Your task
With all pictures excluded, restate the records that follow exactly as written.
==========
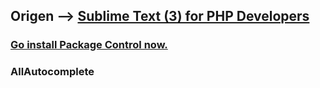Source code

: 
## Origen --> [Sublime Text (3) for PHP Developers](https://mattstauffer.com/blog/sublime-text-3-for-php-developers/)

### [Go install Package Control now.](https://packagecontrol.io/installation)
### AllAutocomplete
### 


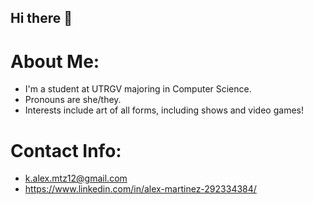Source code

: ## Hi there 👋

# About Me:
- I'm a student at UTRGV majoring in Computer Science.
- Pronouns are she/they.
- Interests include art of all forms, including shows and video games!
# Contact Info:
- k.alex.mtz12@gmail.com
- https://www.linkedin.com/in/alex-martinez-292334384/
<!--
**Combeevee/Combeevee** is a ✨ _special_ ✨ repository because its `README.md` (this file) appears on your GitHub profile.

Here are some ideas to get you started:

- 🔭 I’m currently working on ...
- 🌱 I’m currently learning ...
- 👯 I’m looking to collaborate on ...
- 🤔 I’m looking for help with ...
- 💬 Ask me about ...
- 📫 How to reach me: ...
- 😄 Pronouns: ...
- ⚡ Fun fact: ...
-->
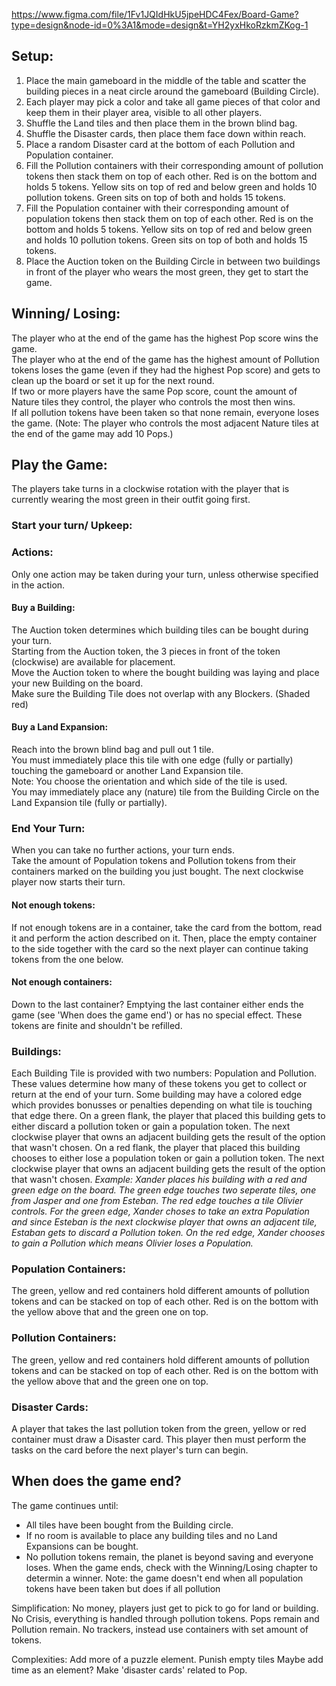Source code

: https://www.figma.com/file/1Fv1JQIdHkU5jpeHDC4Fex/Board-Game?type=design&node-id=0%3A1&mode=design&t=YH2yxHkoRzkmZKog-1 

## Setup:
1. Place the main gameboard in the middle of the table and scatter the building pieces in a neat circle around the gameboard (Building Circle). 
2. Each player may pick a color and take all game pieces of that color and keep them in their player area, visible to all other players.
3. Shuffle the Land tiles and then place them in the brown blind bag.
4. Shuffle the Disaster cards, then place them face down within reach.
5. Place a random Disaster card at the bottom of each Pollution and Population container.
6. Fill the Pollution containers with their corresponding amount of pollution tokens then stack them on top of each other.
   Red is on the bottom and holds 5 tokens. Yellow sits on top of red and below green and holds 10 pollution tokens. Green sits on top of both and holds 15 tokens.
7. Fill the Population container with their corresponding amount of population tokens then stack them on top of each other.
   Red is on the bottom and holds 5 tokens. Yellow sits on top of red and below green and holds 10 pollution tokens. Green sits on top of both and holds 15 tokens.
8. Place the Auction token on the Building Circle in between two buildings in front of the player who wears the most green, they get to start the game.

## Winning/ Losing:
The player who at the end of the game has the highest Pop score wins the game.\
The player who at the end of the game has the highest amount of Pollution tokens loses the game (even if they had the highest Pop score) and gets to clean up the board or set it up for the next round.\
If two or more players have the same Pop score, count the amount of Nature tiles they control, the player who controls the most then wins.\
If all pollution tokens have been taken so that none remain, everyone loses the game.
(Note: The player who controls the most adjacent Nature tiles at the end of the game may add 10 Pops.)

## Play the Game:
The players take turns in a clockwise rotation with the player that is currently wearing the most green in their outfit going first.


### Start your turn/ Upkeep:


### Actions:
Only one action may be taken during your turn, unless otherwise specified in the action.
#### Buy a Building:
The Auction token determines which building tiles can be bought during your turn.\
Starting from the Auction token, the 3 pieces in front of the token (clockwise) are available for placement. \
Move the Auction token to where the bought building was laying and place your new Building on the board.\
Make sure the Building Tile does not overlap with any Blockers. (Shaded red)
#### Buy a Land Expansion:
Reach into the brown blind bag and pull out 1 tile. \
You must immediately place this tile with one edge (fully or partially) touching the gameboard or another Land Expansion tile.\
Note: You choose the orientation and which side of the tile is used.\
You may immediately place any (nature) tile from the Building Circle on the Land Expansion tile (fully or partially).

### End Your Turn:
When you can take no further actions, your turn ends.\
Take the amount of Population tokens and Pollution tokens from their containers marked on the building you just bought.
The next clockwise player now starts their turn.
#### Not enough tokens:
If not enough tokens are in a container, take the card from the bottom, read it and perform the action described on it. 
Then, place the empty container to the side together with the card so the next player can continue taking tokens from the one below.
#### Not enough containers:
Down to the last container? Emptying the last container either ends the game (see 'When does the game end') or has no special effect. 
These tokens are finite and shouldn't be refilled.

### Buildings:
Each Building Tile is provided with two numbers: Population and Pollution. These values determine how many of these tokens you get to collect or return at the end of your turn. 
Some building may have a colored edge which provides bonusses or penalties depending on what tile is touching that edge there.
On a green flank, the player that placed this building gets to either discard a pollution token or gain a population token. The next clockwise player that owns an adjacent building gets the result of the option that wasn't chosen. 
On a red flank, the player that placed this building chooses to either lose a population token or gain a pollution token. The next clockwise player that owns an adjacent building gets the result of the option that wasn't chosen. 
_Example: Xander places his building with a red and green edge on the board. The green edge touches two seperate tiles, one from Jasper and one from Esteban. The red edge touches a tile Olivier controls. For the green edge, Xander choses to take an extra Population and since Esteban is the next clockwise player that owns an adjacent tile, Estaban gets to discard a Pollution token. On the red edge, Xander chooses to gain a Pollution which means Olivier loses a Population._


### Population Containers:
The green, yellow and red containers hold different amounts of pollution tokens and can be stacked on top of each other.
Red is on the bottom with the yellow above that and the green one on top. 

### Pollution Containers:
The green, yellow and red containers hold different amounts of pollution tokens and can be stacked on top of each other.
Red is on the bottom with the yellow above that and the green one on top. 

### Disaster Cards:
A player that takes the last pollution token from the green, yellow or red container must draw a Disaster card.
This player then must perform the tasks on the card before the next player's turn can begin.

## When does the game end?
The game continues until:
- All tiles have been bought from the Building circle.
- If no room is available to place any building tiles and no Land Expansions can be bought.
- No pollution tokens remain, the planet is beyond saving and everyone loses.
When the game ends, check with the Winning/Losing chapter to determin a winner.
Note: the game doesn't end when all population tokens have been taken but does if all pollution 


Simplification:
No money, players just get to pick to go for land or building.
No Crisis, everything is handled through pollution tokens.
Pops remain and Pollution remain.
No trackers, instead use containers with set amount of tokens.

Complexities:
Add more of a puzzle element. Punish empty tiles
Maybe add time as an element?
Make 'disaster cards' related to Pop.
==========
Finished exercise
Source code

: 
## Origen --> [Sublime Text (3) for PHP Developers](https://mattstauffer.com/blog/sublime-text-3-for-php-developers/)

### [Go install Package Control now.](https://packagecontrol.io/installation)
### AllAutocomplete
### 


Source code

: ## Hi there 👋

# About Me:
- I'm a student at UTRGV majoring in Computer Science.
- Pronouns are she/they.
- Interests include art of all forms, including shows and video games!
# Contact Info:
- k.alex.mtz12@gmail.com
- https://www.linkedin.com/in/alex-martinez-292334384/
<!--
**Combeevee/Combeevee** is a ✨ _special_ ✨ repository because its `README.md` (this file) appears on your GitHub profile.

Here are some ideas to get you started:

- 🔭 I’m currently working on ...
- 🌱 I’m currently learning ...
- 👯 I’m looking to collaborate on ...
- 🤔 I’m looking for help with ...
- 💬 Ask me about ...
- 📫 How to reach me: ...
- 😄 Pronouns: ...
- ⚡ Fun fact: ...
-->
Source code

: https://www.figma.com/file/1Fv1JQIdHkU5jpeHDC4Fex/Board-Game?type=design&node-id=0%3A1&mode=design&t=YH2yxHkoRzkmZKog-1 

## Setup:
1. Place the main gameboard in the middle of the table and scatter the building pieces in a neat circle around the gameboard (Building Circle). 
2. Each player may pick a color and take all game pieces of that color and keep them in their player area, visible to all other players.
3. Shuffle the Land tiles and then place them in the brown blind bag.
4. Shuffle the Disaster cards, then place them face down within reach.
5. Place a random Disaster card at the bottom of each Pollution and Population container.
6. Fill the Pollution containers with their corresponding amount of pollution tokens then stack them on top of each other.
   Red is on the bottom and holds 5 tokens. Yellow sits on top of red and below green and holds 10 pollution tokens. Green sits on top of both and holds 15 tokens.
7. Fill the Population container with their corresponding amount of population tokens then stack them on top of each other.
   Red is on the bottom and holds 5 tokens. Yellow sits on top of red and below green and holds 10 pollution tokens. Green sits on top of both and holds 15 tokens.
8. Place the Auction token on the Building Circle in between two buildings in front of the player who wears the most green, they get to start the game.

## Winning/ Losing:
The player who at the end of the game has the highest Pop score wins the game.\
The player who at the end of the game has the highest amount of Pollution tokens loses the game (even if they had the highest Pop score) and gets to clean up the board or set it up for the next round.\
If two or more players have the same Pop score, count the amount of Nature tiles they control, the player who controls the most then wins.\
If all pollution tokens have been taken so that none remain, everyone loses the game.
(Note: The player who controls the most adjacent Nature tiles at the end of the game may add 10 Pops.)

## Play the Game:
The players take turns in a clockwise rotation with the player that is currently wearing the most green in their outfit going first.


### Start your turn/ Upkeep:


### Actions:
Only one action may be taken during your turn, unless otherwise specified in the action.
#### Buy a Building:
The Auction token determines which building tiles can be bought during your turn.\
Starting from the Auction token, the 3 pieces in front of the token (clockwise) are available for placement. \
Move the Auction token to where the bought building was laying and place your new Building on the board.\
Make sure the Building Tile does not overlap with any Blockers. (Shaded red)
#### Buy a Land Expansion:
Reach into the brown blind bag and pull out 1 tile. \
You must immediately place this tile with one edge (fully or partially) touching the gameboard or another Land Expansion tile.\
Note: You choose the orientation and which side of the tile is used.\
You may immediately place any (nature) tile from the Building Circle on the Land Expansion tile (fully or partially).

### End Your Turn:
When you can take no further actions, your turn ends.\
Take the amount of Population tokens and Pollution tokens from their containers marked on the building you just bought.
The next clockwise player now starts their turn.
#### Not enough tokens:
If not enough tokens are in a container, take the card from the bottom, read it and perform the action described on it. 
Then, place the empty container to the side together with the card so the next player can continue taking tokens from the one below.
#### Not enough containers:
Down to the last container? Emptying the last container either ends the game (see 'When does the game end') or has no special effect. 
These tokens are finite and shouldn't be refilled.

### Buildings:
Each Building Tile is provided with two numbers: Population and Pollution. These values determine how many of these tokens you get to collect or return at the end of your turn. 
Some building may have a colored edge which provides bonusses or penalties depending on what tile is touching that edge there.
On a green flank, the player that placed this building gets to either discard a pollution token or gain a population token. The next clockwise player that owns an adjacent building gets the result of the option that wasn't chosen. 
On a red flank, the player that placed this building chooses to either lose a population token or gain a pollution token. The next clockwise player that owns an adjacent building gets the result of the option that wasn't chosen. 
_Example: Xander places his building with a red and green edge on the board. The green edge touches two seperate tiles, one from Jasper and one from Esteban. The red edge touches a tile Olivier controls. For the green edge, Xander choses to take an extra Population and since Esteban is the next clockwise player that owns an adjacent tile, Estaban gets to discard a Pollution token. On the red edge, Xander chooses to gain a Pollution which means Olivier loses a Population._


### Population Containers:
The green, yellow and red containers hold different amounts of pollution tokens and can be stacked on top of each other.
Red is on the bottom with the yellow above that and the green one on top. 

### Pollution Containers:
The green, yellow and red containers hold different amounts of pollution tokens and can be stacked on top of each other.
Red is on the bottom with the yellow above that and the green one on top. 

### Disaster Cards:
A player that takes the last pollution token from the green, yellow or red container must draw a Disaster card.
This player then must perform the tasks on the card before the next player's turn can begin.

## When does the game end?
The game continues until:
- All tiles have been bought from the Building circle.
- If no room is available to place any building tiles and no Land Expansions can be bought.
- No pollution tokens remain, the planet is beyond saving and everyone loses.
When the game ends, check with the Winning/Losing chapter to determin a winner.
Note: the game doesn't end when all population tokens have been taken but does if all pollution 


Simplification:
No money, players just get to pick to go for land or building.
No Crisis, everything is handled through pollution tokens.
Pops remain and Pollution remain.
No trackers, instead use containers with set amount of tokens.

Complexities:
Add more of a puzzle element. Punish empty tiles
Maybe add time as an element?
Make 'disaster cards' related to Pop.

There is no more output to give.